Correio Braziliense
postado em 03/01/2020 04:05
Ainda está longe de terminar a novela sobre a definição da prisão após condenação em segunda instância. Para quem não conseguiu acompanhar o vaivém sobre o tema, vale relembrar cada passo a respeito desse assunto, que tem mobilizado a sociedade, os gabinetes e corredores do Congresso Nacional nos últimos dias.O assunto já era discutido no Parlamento antes da fatídica decisão da Suprema Corte, e, depois dela, também foram apresentadas várias propostas para estabelecer a prisão em segunda instância, a exemplo da PEC nº 5, de 2019, do senador Oriovisto Guimarães (Podemos-PR), que insere o inciso XVI no art. 93 da Constituição Federal, e da PEC 199/2019, do Deputado Alex Manente (Cidadania-SP)

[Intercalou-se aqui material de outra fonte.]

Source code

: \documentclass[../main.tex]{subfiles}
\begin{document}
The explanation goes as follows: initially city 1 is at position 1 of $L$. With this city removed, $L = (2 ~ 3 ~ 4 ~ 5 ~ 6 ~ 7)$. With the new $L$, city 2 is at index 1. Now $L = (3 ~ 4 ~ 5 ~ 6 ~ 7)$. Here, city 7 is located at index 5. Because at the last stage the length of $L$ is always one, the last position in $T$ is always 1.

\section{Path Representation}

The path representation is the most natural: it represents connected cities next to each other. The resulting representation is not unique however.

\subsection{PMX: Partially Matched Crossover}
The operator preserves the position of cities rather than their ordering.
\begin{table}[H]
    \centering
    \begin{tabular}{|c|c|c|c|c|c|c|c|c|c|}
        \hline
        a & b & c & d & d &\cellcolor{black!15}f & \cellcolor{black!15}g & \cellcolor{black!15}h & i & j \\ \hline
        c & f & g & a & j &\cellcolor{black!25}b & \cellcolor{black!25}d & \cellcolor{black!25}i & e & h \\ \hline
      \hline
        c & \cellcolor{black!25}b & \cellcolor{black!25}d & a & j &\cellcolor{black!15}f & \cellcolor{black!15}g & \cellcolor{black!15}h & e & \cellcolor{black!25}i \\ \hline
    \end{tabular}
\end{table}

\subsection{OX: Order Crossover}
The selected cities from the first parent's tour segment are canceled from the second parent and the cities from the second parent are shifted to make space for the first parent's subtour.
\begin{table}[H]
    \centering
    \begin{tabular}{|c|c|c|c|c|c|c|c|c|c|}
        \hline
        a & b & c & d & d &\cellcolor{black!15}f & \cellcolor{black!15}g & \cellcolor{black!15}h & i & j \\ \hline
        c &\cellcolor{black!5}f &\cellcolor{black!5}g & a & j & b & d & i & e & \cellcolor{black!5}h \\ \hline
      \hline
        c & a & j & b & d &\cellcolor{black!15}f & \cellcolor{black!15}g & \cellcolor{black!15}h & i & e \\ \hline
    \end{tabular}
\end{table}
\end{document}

Ainda antes da votação final no Supremo Tribunal Federal (STF), um grupo de 43 senadores entregou um manifesto ao presidente do órgão, Dias Toffoli, manifestando apoio à PEC nº 5, de 2019, numa sinalização clara de que a maioria da Casa era favorável à manutenção do entendimento em vigor desde 2016. O resultado, porém, foi outro, como se sabe.
Após a decisão, que modificou pela terceira vez em 10 anos o entendimento da Corte a respeito do tema, cresceu sobremaneira a pressão da sociedade para que o Parlamento desse uma solução definitiva para a questão. O fato é que a péssima notícia impulsionou a tramitação das matérias sobre o assunto nas duas Casas do Congresso.
Entretanto, no início de novembro, o presidente do Senado, Davi Alcolumbre, se colocou contrário à proposta, pois entendia que era uma afronta ao artigo 5º da Constituição, em razão de ser cláusula pétrea, e sua aprovação poderia ter sua constitucionalidade questionada. A alternativa sugerida e construída com apoio do próprio Alcolumbre foi a elaboração de um texto que fizesse alterações no Código de Processo Penal (CPP).
Diante disso, os senadores optaram por sobrestar o andamento da PEC nº 5, e passaram a articular a aprovação do Projeto de Lei do Senado (PLS) 166, de 2018, de autoria do senador Lasier Martins (Podemos-RS). O texto sugerido teve colaborações de vários senadores em sua redação, e também a preciosa cooperação do ministro da Justiça, Sergio Moro, e estava em condições de ser votado em 20 de novembro de 2019. O parecer da senadora Selma Arruda (Podemos-MT) chegou a ser lido na Comissão de Constituição e Justiça CCJ), porém, a oposição pediu vistas da matéria, jogando a votação para a semana seguinte.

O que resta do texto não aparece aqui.